◆ Task directions ◆
Lines containing the word "lecteur" are to be copied from the data below.

◆ Data extracts ◆
===

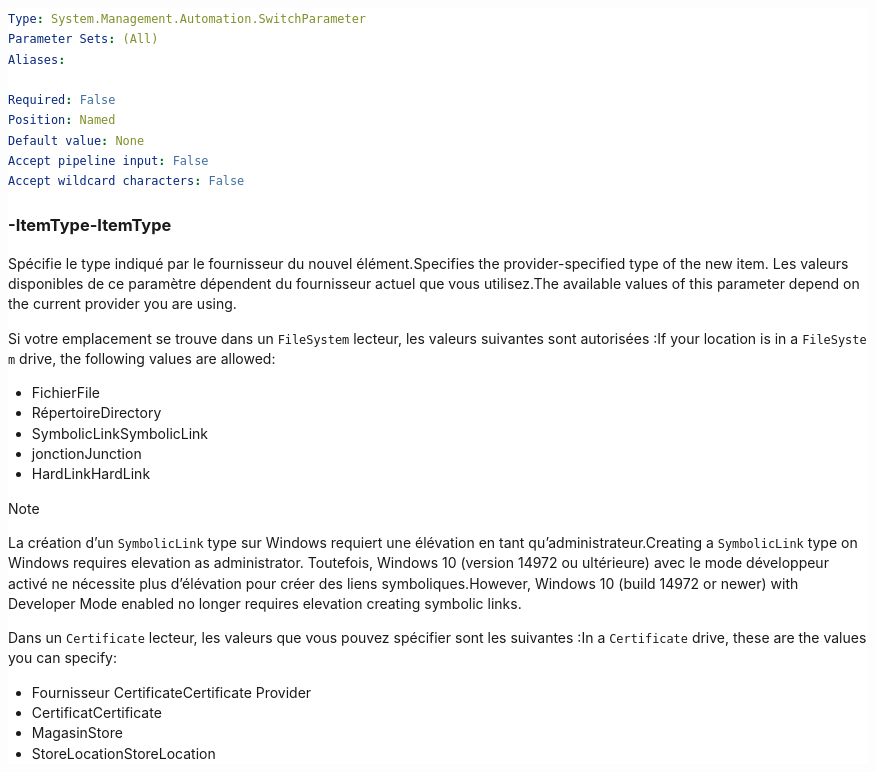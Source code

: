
```yaml
Type: System.Management.Automation.SwitchParameter
Parameter Sets: (All)
Aliases:

Required: False
Position: Named
Default value: None
Accept pipeline input: False
Accept wildcard characters: False
```

### <span data-ttu-id="51ae2-171">-ItemType</span><span class="sxs-lookup"><span data-stu-id="51ae2-171">-ItemType</span></span>

<span data-ttu-id="51ae2-172">Spécifie le type indiqué par le fournisseur du nouvel élément.</span><span class="sxs-lookup"><span data-stu-id="51ae2-172">Specifies the provider-specified type of the new item.</span></span> <span data-ttu-id="51ae2-173">Les valeurs disponibles de ce paramètre dépendent du fournisseur actuel que vous utilisez.</span><span class="sxs-lookup"><span data-stu-id="51ae2-173">The available values of this parameter depend on the current provider you are using.</span></span>

<span data-ttu-id="51ae2-174">Si votre emplacement se trouve dans un `FileSystem` lecteur, les valeurs suivantes sont autorisées :</span><span class="sxs-lookup"><span data-stu-id="51ae2-174">If your location is in a `FileSystem` drive, the following values are allowed:</span></span>

- <span data-ttu-id="51ae2-175">Fichier</span><span class="sxs-lookup"><span data-stu-id="51ae2-175">File</span></span>
- <span data-ttu-id="51ae2-176">Répertoire</span><span class="sxs-lookup"><span data-stu-id="51ae2-176">Directory</span></span>
- <span data-ttu-id="51ae2-177">SymbolicLink</span><span class="sxs-lookup"><span data-stu-id="51ae2-177">SymbolicLink</span></span>
- <span data-ttu-id="51ae2-178">jonction</span><span class="sxs-lookup"><span data-stu-id="51ae2-178">Junction</span></span>
- <span data-ttu-id="51ae2-179">HardLink</span><span class="sxs-lookup"><span data-stu-id="51ae2-179">HardLink</span></span>

> [!NOTE]
> <span data-ttu-id="51ae2-180">La création d’un `SymbolicLink` type sur Windows requiert une élévation en tant qu’administrateur.</span><span class="sxs-lookup"><span data-stu-id="51ae2-180">Creating a `SymbolicLink` type on Windows requires elevation as administrator.</span></span> <span data-ttu-id="51ae2-181">Toutefois, Windows 10 (version 14972 ou ultérieure) avec le mode développeur activé ne nécessite plus d’élévation pour créer des liens symboliques.</span><span class="sxs-lookup"><span data-stu-id="51ae2-181">However, Windows 10 (build 14972 or newer) with Developer Mode enabled no longer requires elevation creating symbolic links.</span></span>

<span data-ttu-id="51ae2-182">Dans un `Certificate` lecteur, les valeurs que vous pouvez spécifier sont les suivantes :</span><span class="sxs-lookup"><span data-stu-id="51ae2-182">In a `Certificate` drive, these are the values you can specify:</span></span>

- <span data-ttu-id="51ae2-183">Fournisseur Certificate</span><span class="sxs-lookup"><span data-stu-id="51ae2-183">Certificate Provider</span></span>
- <span data-ttu-id="51ae2-184">Certificat</span><span class="sxs-lookup"><span data-stu-id="51ae2-184">Certificate</span></span>
- <span data-ttu-id="51ae2-185">Magasin</span><span class="sxs-lookup"><span data-stu-id="51ae2-185">Store</span></span>
- <span data-ttu-id="51ae2-186">StoreLocation</span><span class="sxs-lookup"><span data-stu-id="51ae2-186">StoreLocation</span></span>
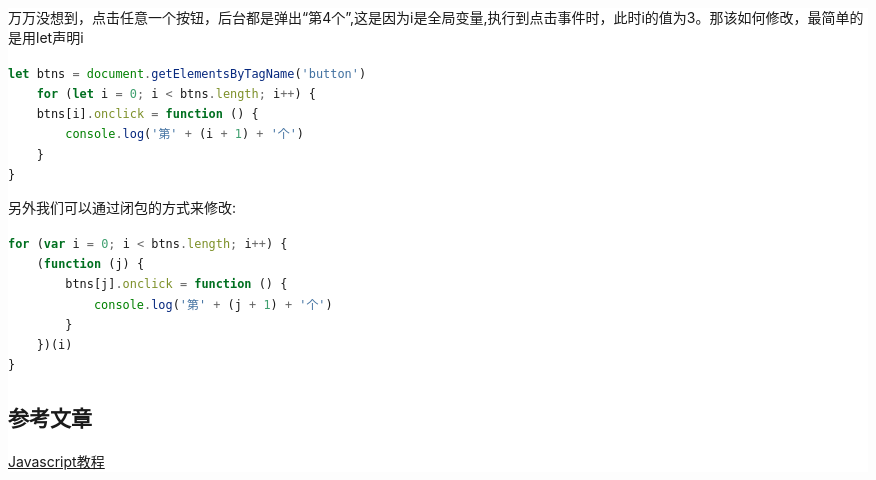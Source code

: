 万万没想到，点击任意一个按钮，后台都是弹出“第4个”,这是因为i是全局变量,执行到点击事件时，此时i的值为3。那该如何修改，最简单的是用let声明i

```javascript
let btns = document.getElementsByTagName('button')
    for (let i = 0; i < btns.length; i++) {
    btns[i].onclick = function () {
        console.log('第' + (i + 1) + '个')
    }
}
```

另外我们可以通过闭包的方式来修改:

```javascript
for (var i = 0; i < btns.length; i++) {
    (function (j) {
        btns[j].onclick = function () {
            console.log('第' + (j + 1) + '个')
        }
    })(i)
}
```

## 参考文章

[Javascript教程](https://wangdoc.com/javascript/types/function.html#%E9%97%AD%E5%8C%85)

===

◆ Response ◆
<span data-ttu-id="51ae2-174">Si votre emplacement se trouve dans un `FileSystem` lecteur, les valeurs suivantes sont autorisées :</span><span class="sxs-lookup"><span data-stu-id="51ae2-174">If your location is in a `FileSystem` drive, the following values are allowed:</span></span>
<span data-ttu-id="51ae2-182">Dans un `Certificate` lecteur, les valeurs que vous pouvez spécifier sont les suivantes :</span><span class="sxs-lookup"><span data-stu-id="51ae2-182">In a `Certificate` drive, these are the values you can specify:</span></span>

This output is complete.